■ **TRY IT**
Below is a set of entries. Print the line that contains "identically-named jobs within" and every later line word for word, through the final one.

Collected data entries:
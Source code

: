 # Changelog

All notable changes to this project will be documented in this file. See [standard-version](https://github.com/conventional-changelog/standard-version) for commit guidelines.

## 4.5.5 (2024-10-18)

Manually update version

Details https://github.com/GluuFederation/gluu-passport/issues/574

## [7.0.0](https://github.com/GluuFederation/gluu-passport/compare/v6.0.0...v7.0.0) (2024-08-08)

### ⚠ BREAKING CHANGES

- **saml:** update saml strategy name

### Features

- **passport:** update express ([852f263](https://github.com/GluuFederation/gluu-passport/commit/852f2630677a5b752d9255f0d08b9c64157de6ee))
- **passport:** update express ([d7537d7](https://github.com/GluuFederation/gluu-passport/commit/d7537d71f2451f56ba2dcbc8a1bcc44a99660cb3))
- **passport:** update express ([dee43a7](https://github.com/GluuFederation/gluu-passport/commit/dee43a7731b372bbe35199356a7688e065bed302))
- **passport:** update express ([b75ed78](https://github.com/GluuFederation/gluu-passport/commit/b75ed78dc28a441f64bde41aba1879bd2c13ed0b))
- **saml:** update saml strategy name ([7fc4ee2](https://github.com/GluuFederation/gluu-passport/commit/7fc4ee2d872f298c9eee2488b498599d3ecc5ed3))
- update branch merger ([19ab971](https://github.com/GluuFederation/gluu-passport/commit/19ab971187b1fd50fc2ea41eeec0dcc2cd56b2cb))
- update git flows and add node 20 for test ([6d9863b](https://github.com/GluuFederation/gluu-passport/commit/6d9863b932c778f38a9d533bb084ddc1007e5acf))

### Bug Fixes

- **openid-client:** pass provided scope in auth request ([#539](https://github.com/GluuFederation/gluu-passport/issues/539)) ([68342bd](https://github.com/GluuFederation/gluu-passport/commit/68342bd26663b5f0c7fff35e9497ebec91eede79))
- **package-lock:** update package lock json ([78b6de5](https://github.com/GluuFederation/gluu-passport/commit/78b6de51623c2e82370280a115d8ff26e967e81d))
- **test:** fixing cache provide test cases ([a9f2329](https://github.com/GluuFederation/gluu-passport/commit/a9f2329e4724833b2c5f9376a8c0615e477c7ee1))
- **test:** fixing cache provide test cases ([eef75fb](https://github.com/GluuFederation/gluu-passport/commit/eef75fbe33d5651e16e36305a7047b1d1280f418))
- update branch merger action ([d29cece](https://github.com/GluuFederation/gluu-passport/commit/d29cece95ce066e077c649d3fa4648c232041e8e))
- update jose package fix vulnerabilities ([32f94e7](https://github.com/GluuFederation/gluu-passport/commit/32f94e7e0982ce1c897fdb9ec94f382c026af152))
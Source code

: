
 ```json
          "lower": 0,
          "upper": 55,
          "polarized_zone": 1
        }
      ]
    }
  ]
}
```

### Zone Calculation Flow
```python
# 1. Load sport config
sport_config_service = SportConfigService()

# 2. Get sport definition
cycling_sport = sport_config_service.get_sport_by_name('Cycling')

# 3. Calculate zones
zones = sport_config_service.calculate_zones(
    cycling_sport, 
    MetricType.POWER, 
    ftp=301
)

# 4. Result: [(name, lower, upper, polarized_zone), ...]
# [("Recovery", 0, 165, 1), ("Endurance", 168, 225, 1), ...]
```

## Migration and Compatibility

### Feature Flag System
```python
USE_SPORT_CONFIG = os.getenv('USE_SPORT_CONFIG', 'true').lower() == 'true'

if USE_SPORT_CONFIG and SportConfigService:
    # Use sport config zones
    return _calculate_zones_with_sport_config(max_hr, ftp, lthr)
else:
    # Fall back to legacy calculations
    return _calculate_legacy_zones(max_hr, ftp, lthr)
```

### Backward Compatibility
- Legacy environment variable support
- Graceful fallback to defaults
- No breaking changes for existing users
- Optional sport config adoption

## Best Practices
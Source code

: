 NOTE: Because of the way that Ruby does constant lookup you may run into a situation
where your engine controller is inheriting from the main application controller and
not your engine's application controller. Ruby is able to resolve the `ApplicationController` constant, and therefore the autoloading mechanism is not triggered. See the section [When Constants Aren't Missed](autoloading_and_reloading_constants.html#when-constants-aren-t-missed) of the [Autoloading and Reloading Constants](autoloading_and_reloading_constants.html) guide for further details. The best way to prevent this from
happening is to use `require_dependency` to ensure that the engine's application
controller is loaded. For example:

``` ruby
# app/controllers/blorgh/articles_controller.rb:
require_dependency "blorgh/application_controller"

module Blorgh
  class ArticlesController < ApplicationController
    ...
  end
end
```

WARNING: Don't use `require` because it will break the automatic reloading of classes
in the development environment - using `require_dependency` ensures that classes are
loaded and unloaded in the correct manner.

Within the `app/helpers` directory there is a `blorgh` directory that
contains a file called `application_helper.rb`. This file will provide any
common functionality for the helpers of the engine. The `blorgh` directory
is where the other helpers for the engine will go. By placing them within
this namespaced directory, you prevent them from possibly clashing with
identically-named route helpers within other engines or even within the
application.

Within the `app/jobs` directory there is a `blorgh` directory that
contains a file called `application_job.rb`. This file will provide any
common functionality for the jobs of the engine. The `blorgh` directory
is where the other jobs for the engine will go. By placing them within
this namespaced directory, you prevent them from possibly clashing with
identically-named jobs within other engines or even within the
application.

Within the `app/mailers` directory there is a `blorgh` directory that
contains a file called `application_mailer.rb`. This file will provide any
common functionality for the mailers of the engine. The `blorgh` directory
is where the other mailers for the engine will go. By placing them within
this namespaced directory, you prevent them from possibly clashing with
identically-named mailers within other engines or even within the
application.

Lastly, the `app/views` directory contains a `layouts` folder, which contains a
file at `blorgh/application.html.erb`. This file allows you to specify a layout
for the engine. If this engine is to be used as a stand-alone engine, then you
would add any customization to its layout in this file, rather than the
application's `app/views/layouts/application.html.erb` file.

■ **ANSWER TO THE EXERCISE**
identically-named jobs within other engines or even within the
application.

Within the `app/mailers` directory there is a `blorgh` directory that
contains a file called `application_mailer.rb`. This file will provide any
common functionality for the mailers of the engine. The `blorgh` directory
is where the other mailers for the engine will go. By placing them within
this namespaced directory, you prevent them from possibly clashing with
identically-named mailers within other engines or even within the
application.

Lastly, the `app/views` directory contains a `layouts` folder, which contains a
file at `blorgh/application.html.erb`. This file allows you to specify a layout
for the engine. If this engine is to be used as a stand-alone engine, then you
would add any customization to its layout in this file, rather than the
application's `app/views/layouts/application.html.erb` file.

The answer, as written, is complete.